What is expected: Among the lines below, take the one holding "## [0.9.3] - 2021-08-30", the one holding "- Additional UI", and all lines between them. Set them down exactly.

BEGIN Records shown

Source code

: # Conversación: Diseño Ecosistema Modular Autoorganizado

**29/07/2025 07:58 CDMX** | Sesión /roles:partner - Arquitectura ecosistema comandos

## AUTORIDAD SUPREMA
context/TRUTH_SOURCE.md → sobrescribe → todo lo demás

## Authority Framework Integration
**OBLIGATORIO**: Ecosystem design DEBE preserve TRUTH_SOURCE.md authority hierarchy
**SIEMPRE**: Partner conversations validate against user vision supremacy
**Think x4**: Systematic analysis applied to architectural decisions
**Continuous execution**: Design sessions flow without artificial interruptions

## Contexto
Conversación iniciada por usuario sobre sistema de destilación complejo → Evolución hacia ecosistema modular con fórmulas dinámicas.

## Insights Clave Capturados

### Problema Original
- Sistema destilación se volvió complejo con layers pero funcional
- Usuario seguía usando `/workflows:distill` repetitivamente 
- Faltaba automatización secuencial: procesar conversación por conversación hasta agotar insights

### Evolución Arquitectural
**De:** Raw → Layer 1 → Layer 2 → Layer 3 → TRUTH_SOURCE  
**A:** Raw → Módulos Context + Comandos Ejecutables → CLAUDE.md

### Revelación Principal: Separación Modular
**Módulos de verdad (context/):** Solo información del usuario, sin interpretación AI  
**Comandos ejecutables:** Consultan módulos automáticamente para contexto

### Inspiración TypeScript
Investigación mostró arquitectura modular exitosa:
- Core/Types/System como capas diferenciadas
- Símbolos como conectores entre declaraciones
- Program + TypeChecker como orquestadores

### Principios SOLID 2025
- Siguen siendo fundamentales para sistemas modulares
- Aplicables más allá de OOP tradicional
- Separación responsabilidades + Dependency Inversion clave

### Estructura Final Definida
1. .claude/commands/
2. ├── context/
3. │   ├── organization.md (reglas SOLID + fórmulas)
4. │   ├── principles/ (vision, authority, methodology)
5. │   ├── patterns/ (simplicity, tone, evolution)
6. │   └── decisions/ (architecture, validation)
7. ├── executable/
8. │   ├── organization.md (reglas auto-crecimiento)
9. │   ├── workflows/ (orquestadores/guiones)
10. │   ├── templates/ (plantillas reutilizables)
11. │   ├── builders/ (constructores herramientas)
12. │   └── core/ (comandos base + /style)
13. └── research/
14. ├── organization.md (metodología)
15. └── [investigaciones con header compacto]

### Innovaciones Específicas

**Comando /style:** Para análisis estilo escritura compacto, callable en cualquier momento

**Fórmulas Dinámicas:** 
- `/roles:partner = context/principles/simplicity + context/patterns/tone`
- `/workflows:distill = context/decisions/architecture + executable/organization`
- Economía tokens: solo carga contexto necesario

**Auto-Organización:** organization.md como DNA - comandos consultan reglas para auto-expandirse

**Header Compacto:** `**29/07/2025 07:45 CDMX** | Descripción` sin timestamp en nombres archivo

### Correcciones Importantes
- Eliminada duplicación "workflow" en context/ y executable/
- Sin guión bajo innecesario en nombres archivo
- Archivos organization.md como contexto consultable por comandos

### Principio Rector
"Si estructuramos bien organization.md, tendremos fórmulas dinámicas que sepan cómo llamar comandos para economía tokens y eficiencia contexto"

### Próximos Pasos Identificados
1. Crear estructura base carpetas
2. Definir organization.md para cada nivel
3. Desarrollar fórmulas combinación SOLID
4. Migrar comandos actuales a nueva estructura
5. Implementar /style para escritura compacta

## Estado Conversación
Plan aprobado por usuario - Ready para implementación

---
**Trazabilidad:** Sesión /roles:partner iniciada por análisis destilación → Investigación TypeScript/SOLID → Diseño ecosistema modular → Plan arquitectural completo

END Records shown
BEGIN Records shown

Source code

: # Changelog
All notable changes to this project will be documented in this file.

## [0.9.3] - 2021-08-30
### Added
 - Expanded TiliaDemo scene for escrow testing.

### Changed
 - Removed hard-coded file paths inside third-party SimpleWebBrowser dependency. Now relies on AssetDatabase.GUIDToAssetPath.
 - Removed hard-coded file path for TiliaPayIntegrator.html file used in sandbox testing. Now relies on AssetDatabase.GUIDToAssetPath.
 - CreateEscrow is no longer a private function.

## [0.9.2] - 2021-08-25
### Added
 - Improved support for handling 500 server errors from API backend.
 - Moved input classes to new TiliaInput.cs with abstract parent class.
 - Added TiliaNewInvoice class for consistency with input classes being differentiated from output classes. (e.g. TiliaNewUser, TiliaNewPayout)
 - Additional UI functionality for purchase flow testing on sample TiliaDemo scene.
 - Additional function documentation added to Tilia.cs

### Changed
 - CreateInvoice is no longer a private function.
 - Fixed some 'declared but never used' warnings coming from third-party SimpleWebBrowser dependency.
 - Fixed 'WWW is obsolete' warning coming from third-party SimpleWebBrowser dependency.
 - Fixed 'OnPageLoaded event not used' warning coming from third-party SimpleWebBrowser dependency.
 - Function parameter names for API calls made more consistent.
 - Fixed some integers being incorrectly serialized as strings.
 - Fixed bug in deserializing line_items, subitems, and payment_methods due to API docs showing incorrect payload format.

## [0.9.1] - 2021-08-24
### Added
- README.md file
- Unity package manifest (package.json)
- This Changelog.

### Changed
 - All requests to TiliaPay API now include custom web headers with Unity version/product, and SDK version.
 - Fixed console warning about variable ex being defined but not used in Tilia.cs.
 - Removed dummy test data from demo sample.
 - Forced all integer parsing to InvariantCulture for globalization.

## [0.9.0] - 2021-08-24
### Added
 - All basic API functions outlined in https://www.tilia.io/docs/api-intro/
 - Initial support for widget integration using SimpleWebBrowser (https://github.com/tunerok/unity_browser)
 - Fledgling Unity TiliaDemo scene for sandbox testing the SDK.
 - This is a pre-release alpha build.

END Records shown
BEGIN Records shown

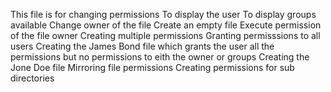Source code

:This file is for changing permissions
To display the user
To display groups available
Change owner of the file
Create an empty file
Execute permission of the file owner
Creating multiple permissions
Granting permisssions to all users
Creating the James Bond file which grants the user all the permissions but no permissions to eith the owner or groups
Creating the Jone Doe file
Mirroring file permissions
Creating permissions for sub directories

END Records shown

Answer box:
## [0.9.3] - 2021-08-30
### Added
 - Expanded TiliaDemo scene for escrow testing.

### Changed
 - Removed hard-coded file paths inside third-party SimpleWebBrowser dependency. Now relies on AssetDatabase.GUIDToAssetPath.
 - Removed hard-coded file path for TiliaPayIntegrator.html file used in sandbox testing. Now relies on AssetDatabase.GUIDToAssetPath.
 - CreateEscrow is no longer a private function.

## [0.9.2] - 2021-08-25
### Added
 - Improved support for handling 500 server errors from API backend.
 - Moved input classes to new TiliaInput.cs with abstract parent class.
 - Added TiliaNewInvoice class for consistency with input classes being differentiated from output classes. (e.g. TiliaNewUser, TiliaNewPayout)
 - Additional UI functionality for purchase flow testing on sample TiliaDemo scene.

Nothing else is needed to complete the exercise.